Gram Hilleard’s Paintings Of Churches
Gram Hilleard‘s exhibition ‘The Spaces Between’ opens next Monday 11th November at St Mary Abchurch, Abchurch Lane, EC4N 7BA, and runs daily 11am-3pm until Monday 18th November – with film screenings on 12th, 14th & 18th November at 1:30pm.
Christ Church Spitalfields seen from Brick Lane
“This began a few years ago when I painted St Leonards Church for an exhibition about the Bishopsgate Goodyard development and I became interested with how the space was used. It made me realise that these churches have always attracted the same types of people through the centuries – those looking for sanctuary from the city, the spiritual, the homeless, the lost, and the silent watchers.
I went on to paint another ten churches including those of Hawksmoor whose temple-like volumes have always fascinated me. They were built at the edge of the city next to vacant fields and were perhaps the dreadful developments of their day.
My paintings are best viewed in the half-light of a church and include metallic surfaces that shine in the gloom. They are painted on panel in many layers, sanded, scraped backed and painted again – a process which for me symbolises the strata of time.
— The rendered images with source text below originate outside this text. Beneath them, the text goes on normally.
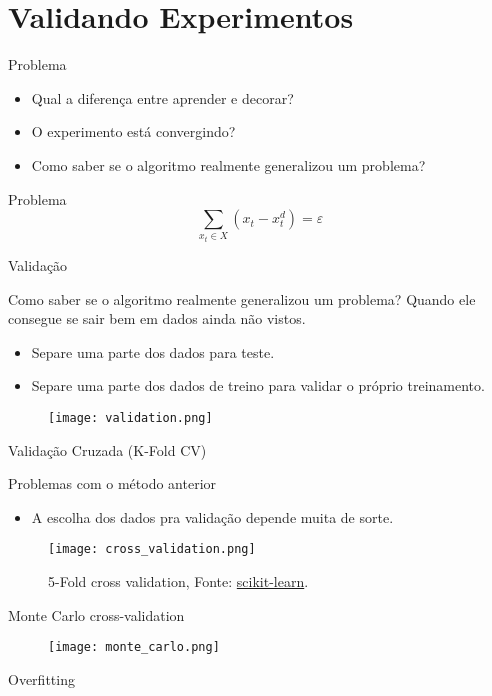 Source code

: \section{Validando Experimentos}

\begin{frame}{Problema}
  \begin{itemize}
    \item Qual a diferença entre aprender e decorar?
    \item O experimento está convergindo?
    \item Como saber se o algoritmo realmente generalizou um problema?
  \end{itemize}
\end{frame}

\begin{frame}{Problema}
  \[ \sum_{x_t \in X} (x_t - x_{t}^d) = \varepsilon \]
\end{frame}

\begin{frame}{Validação}
  \begin{block}{Como saber se o algoritmo realmente generalizou um problema?}
  Quando ele consegue se sair bem em dados ainda não vistos.
  \end{block}

  \pause

  \begin{itemize}
    \item Separe uma parte dos dados para teste.
    \item Separe uma parte dos dados de treino para validar o próprio treinamento.
  \end{itemize}

  \begin{figure}[t]
    \texttt{[image: validation.png]}
    \centering
  \end{figure}

\end{frame}

\begin{frame}{Validação Cruzada (K-Fold CV)}
  \begin{block}{Problemas com o método anterior}
    \begin{itemize}
      \item A escolha dos dados pra validação depende muita de sorte.
    \end{itemize}
  \end{block}

  \pause

  \begin{figure}[t]
    \texttt{[image: cross\_validation.png]}
    \caption{5-Fold cross validation, Fonte: \href{https://scikit-learn.org/stable/modules/cross_validation.html}{scikit-learn}.}
    \centering
  \end{figure}

\end{frame}

\begin{frame}{Monte Carlo cross-validation}
  \begin{figure}[t]
    \texttt{[image: monte\_carlo.png]}
    \centering
  \end{figure}
\end{frame}

\begin{frame}{Overfitting}

\end{frame}
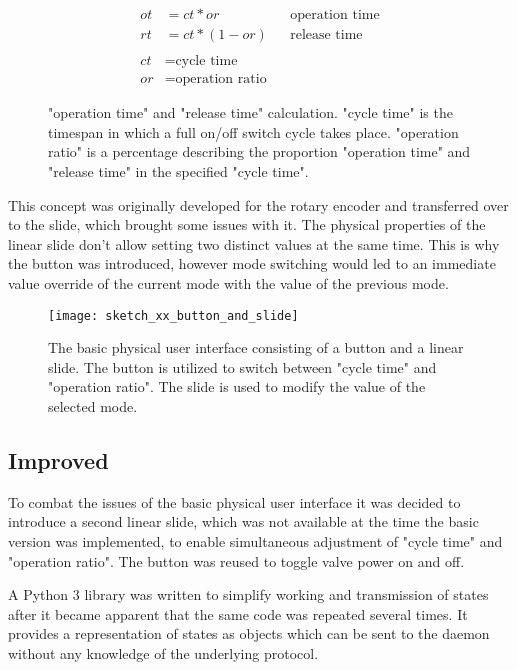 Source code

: \begin{figure}[h]
\begin{align*}
    ot &=ct * or && \text{operation time} \\
    rt &=ct * (1 - or) && \text{release time} \\ \\
    ct &= \text{cycle time} \\
    or &= \text{operation ratio}
\end{align*}
\caption{"operation time" and "release time" calculation. "cycle time" is the timespan in which a full on/off switch cycle takes place. "operation ratio" is a percentage describing the proportion "operation time" and "release time" in the specified "cycle time".}
\end{figure}

This concept was originally developed for the rotary encoder and transferred over to the slide, which brought some issues with it. The physical properties of the linear slide don't allow setting two distinct values at the same time. This is why the button was introduced, however mode switching would led to an immediate value override of the current mode with the value of the previous mode.

\begin{figure}[h]
\centering

\texttt{[image: sketch\_xx\_button\_and\_slide]}

\caption{The basic physical user interface consisting of a button and a linear slide. The button is utilized to switch between "cycle time" and "operation ratio". The slide is used to modify the value of the selected mode.}
\end{figure}

\subsection{Improved}
To combat the issues of the basic physical user interface it was decided to introduce a second linear slide, which was not available at the time the basic version was implemented, to enable simultaneous adjustment of "cycle time" and "operation ratio". The button was reused to toggle valve power on and off.

A Python 3 library was written to simplify working and transmission of states after it became apparent that the same code was repeated several times. It provides a representation of states as objects which can be sent to the daemon without any knowledge of the underlying protocol. 

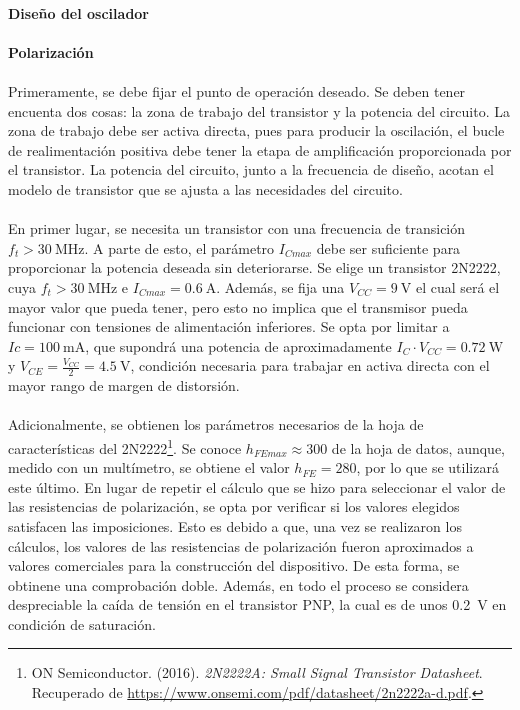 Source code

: \paragraph{Diseño del oscilador}
\paragraph{Polarizaci\'on} %
\paragraph{}
Primeramente, se debe fijar el punto de operación deseado. Se deben tener encuenta dos cosas: la zona de trabajo del transistor y la potencia del circuito. La zona de trabajo debe ser activa directa, pues para producir la oscilación, el bucle de realimentación positiva debe tener la etapa de amplificación proporcionada por el transistor. La potencia del circuito, junto a la frecuencia de diseño, acotan el modelo de transistor que se ajusta a las necesidades del circuito.
\paragraph{}
En primer lugar, se necesita un transistor con una frecuencia de transición $f_t > \SI{30}{\mega\hertz}$. 
A parte de esto, el parámetro $I_{Cmax}$ debe ser suficiente para proporcionar la potencia deseada sin deteriorarse. Se elige un transistor 2N2222, cuya $f_t > \SI{30}{\mega\hertz}$ e $I_{Cmax} = \SI{0.6}{\ampere}$. Adem\'as, se fija una $V_{CC} = \SI{9}{\volt}$ el cual ser\'a el mayor valor que pueda tener, pero esto no implica que el transmisor pueda funcionar con tensiones de alimentaci\'on inferiores. Se opta por limitar a $Ic = \SI{100}{\milli\ampere}$, que supondr\'a una potencia de aproximadamente $I_C \cdot V_{CC} = \SI{0.72}{\watt}$ y $V_{CE} = \frac{V_{CC}}{2} = \SI{4.5}{\volt}$, condici\'on necesaria para trabajar en activa directa con el mayor rango de margen de distorsi\'on. 
\paragraph{}
Adicionalmente, se obtienen los par\'ametros necesarios de la hoja de características del 2N2222\footnote{ON Semiconductor. (2016). \textit{2N2222A: Small Signal Transistor Datasheet}. Recuperado de \url{https://www.onsemi.com/pdf/datasheet/2n2222a-d.pdf}.}.
Se conoce $h_{FEmax} \approx 300$ de la hoja de datos, aunque, medido con un mult\'imetro, se obtiene el valor $h_{FE} = 280$, por lo que se utilizar\'a este \'ultimo.
En lugar de repetir el cálculo que se hizo para seleccionar el valor de las resistencias de polarización, se opta por verificar si los valores elegidos satisfacen las imposiciones. Esto es debido a que, una vez se realizaron los c\'alculos, los valores de las resistencias de polarizaci\'on fueron aproximados a valores comerciales para la construcci\'on del dispositivo. De esta forma, se obtinene una comprobaci\'on doble. Adem\'as, en todo el proceso se considera despreciable la ca\'ida de tensi\'on en el transistor PNP, la cual es de unos \SI{.2}{\volt} en condici\'on de saturaci\'on.
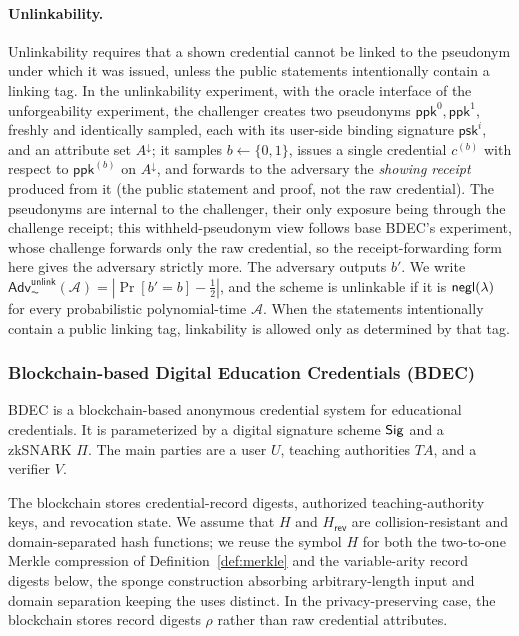 \paragraph{Unlinkability.}
Unlinkability requires that a shown credential cannot be linked to the pseudonym under which it was issued, unless the public statements intentionally contain a linking tag. In the unlinkability experiment, with the oracle interface of the unforgeability experiment, the challenger creates two pseudonyms \(\mathsf{ppk}^0,\mathsf{ppk}^1\), freshly and identically sampled, each with its user-side binding signature \(\mathsf{psk}^i\), and an attribute set \(A^\downarrow\); it samples \(b\leftarrow\{0,1\}\), issues a single credential \(c^{(b)}\) with respect to \(\mathsf{ppk}^{(b)}\) on \(A^\downarrow\), and forwards to the adversary the \emph{showing receipt} produced from it (the public statement and proof, not the raw credential). The pseudonyms are internal to the challenger, their only exposure being through the challenge receipt; this withheld-pseudonym view follows base BDEC's experiment, whose challenge forwards only the raw credential, so the receipt-forwarding form here gives the adversary strictly more. The adversary outputs \(b'\). We write \(\mathsf{Adv}^{\mathsf{unlink}}_{\AC}(\mathcal A)=\left|\Pr[b'=b]-\tfrac12\right|\), and the scheme is unlinkable if it is \(\negl(\lambda)\) for every probabilistic polynomial-time \(\mathcal A\). When the statements intentionally contain a public linking tag, linkability is allowed only as determined by that tag.

\subsubsection{Blockchain-based Digital Education Credentials (BDEC)}
BDEC is a blockchain-based anonymous credential system for educational credentials. It is parameterized by a digital signature scheme $\Sig$ and a zkSNARK $\Pi$. The main parties are a user $U$, teaching authorities $TA$, and a verifier $V$.

The blockchain stores credential-record digests, authorized teaching-authority keys, and revocation state. We assume that $H$ and $H_{\mathsf{rev}}$ are collision-resistant and domain-separated hash functions; we reuse the symbol $H$ for both the two-to-one Merkle compression of Definition~\ref{def:merkle} and the variable-arity record digests below, the sponge construction absorbing arbitrary-length input and domain separation keeping the uses distinct. In the privacy-preserving case, the blockchain stores record digests $\rho$ rather than raw credential attributes.

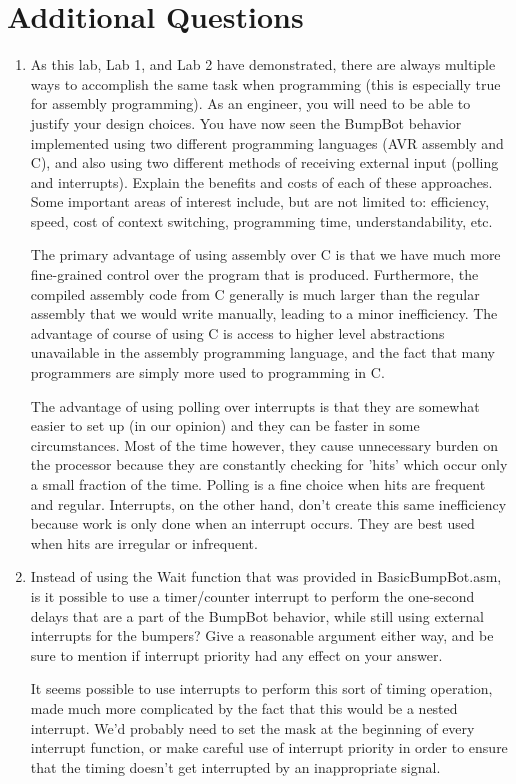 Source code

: \documentclass[12pt,letterpaper]{article}
\begin{document}
\section{Additional Questions}
\begin{enumerate}
    \item
    As this lab, Lab 1, and Lab 2 have demonstrated, there are always multiple
    ways to accomplish the same task when programming (this is especially
    true for assembly programming). As an engineer, you will need to be able
    to justify your design choices. You have now seen the BumpBot behavior
    implemented using two different programming languages (AVR assembly
    and C), and also using two different methods of receiving external input
    (polling and interrupts).
    Explain the benefits and costs of each of these approaches. Some important
    areas of interest include, but are not limited to: efficiency, speed, cost of
    context switching, programming time, understandability, etc.

	The primary advantage of using assembly over C is that we have much more fine-grained control over the program that is produced. Furthermore, the compiled assembly code from C generally is much larger than the regular assembly that we would write manually, leading to a minor inefficiency. The advantage of course of using C is access to higher level abstractions unavailable in the assembly programming language, and the fact that many programmers are simply more used to programming in C.
	
	The advantage of using polling over interrupts is that they are somewhat easier to set up (in our opinion) and they can be faster in some circumstances. Most of the time however, they cause unnecessary burden on the processor because they are constantly checking for 'hits' which occur only a small fraction of the time. Polling is a fine choice when hits are frequent and regular. Interrupts, on the other hand, don't create this same inefficiency because work is only done when an interrupt occurs. They are best used when hits are irregular or infrequent.
	
	\item
	Instead of using the Wait function that was provided in BasicBumpBot.asm,
	is it possible to use a timer/counter interrupt to perform the one-second
	delays that are a part of the BumpBot behavior, while still using external
	interrupts for the bumpers? Give a reasonable argument either way, and be
	sure to mention if interrupt priority had any effect on your answer.
	
	It seems possible to use interrupts to perform this sort of timing operation, made much more complicated by the fact that this would be a nested interrupt. We'd probably need to set the mask at the beginning of every interrupt function, or make careful use of interrupt priority in order to ensure that the timing doesn't get interrupted by an inappropriate signal.

\end{enumerate}
\end{document}

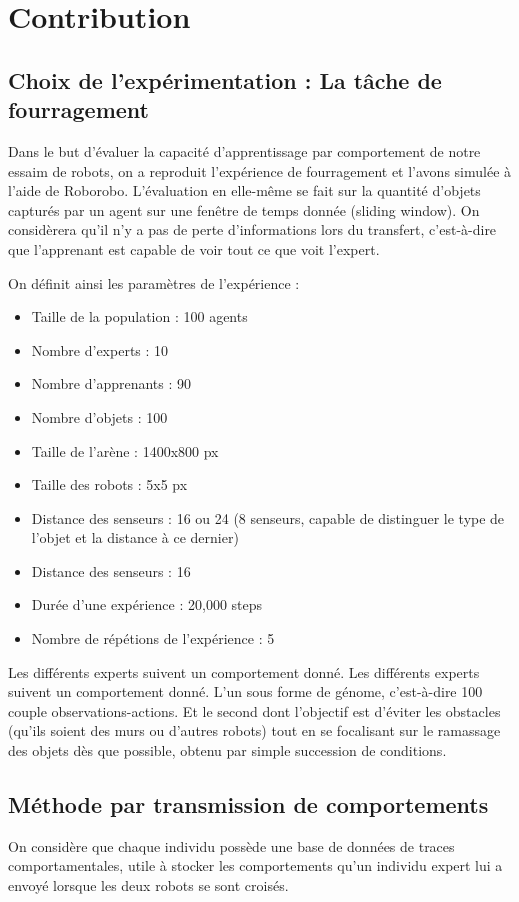 \documentclass[a4paper, 12pt]{report}
\begin{document}
    \chapter{Contribution}
   
    \section{Choix de l'expérimentation : La tâche de fourragement}
    Dans le but d'évaluer la capacité d'apprentissage par comportement de notre essaim de robots, on a reproduit l'expérience de fourragement et l'avons simulée à l'aide de Roborobo.
    L'évaluation en elle-même se fait sur la quantité d'objets capturés par un agent sur une fenêtre de temps donnée (sliding window). On considèrera qu'il n'y a pas de perte d'informations lors du transfert, c'est-à-dire que l'apprenant est capable de voir tout ce que voit l'expert.
    
    On définit ainsi les paramètres de l'expérience :
    \begin{itemize}
    \item Taille de la population : 100 agents
    \item Nombre d'experts : 10
    \item Nombre d'apprenants : 90
    \item Nombre d'objets : 100
    \item Taille de l'arène : 1400x800 px
    \item Taille des robots : 5x5 px
    \item Distance des senseurs : 16 ou 24 (8 senseurs, capable de distinguer le type de l'objet et la distance à ce dernier)
    \item Distance des senseurs : 16
    \item Durée d'une expérience : 20,000 steps
    \item Nombre de répétions de l'expérience : 5
    \end{itemize}
    

Les différents experts suivent un comportement donné.
Les différents experts suivent un comportement donné.
L'un sous forme de génome, c'est-à-dire 100 couple observations-actions.
Et le second dont l'objectif est d'éviter les obstacles (qu'ils soient des murs ou d'autres robots) tout en se focalisant sur le ramassage des objets dès que possible, obtenu par simple succession de conditions.


	\section{Méthode par transmission de comportements}
	On considère que chaque individu possède une base de données de traces comportamentales, utile à stocker les comportements qu'un individu expert lui a envoyé lorsque les deux robots se sont croisés.
	
\end{document}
As the ever-changing metropolis grows unrecognisable through overdevelopment, these churches remain the same. Their slowly-weathering stones carry the vibrations of past lives and events, giving each place a unique energy. London may be asset-stripping to its own destruction, but its people always gravitate toward the quiet spiritual spaces that have existed for centuries.”
–Gram Hilleard
St Giles in the Fields seen from the Phoenix Garden
Shoreditch Church seen from Boundary St
St Lukes Old St seen from St Lukes Close
St George in the East seen from Pennington St
London City Mission built upon the foundations of St John Horsleydown
St Georges Bloomsbury seen from Little Russell St
Churchyard of St Anne’s Limehouse
St Alfege Greenwich
St Michael Cornhill
St Mary Woolnoth
Paintings copyright © Gram Hilleard
You may also like to take a look at
The City Churches of Old London
I love these unusual views, wonderful. Valerie
Excellent stuff, Gram. FF / XX
Greetings from Boston,
GA, thanks for featuring these lovely, timeless London churches painted from unique perspectives by Gram Hilleard. Agreed:
“As the ever-changing metropolis grows unrecognisable through overdevelopment, these churches remain the same. Their slowly-weathering stones carry the vibrations of past lives and events, giving each place a unique energy.”
The same can be said about their many surrounding churchyards…
The paintings address the very positive role of churches, when they function properly, as sanctuary for all people, even in difficult times. Then again, the lonely people outside the churches asks me why they are not inside the church. I plan to send this to my church group.
Magnificent. Invidious to single out one picture, but John James’s obelisk framed by the blown-out serliana is absolutely as I remember it.
Such interesting perspectives. Some close up and squarely encountered; others glimpse, yet known, through gaps in the jumbled semi – planned urban environment. The church is truly a presence in our capital city.
Tried to see these pictures on Saturday but the exhibition was closed. Are they viewable anywhere else in the near future?
A big thank you to everyone who attended and the lovely comments.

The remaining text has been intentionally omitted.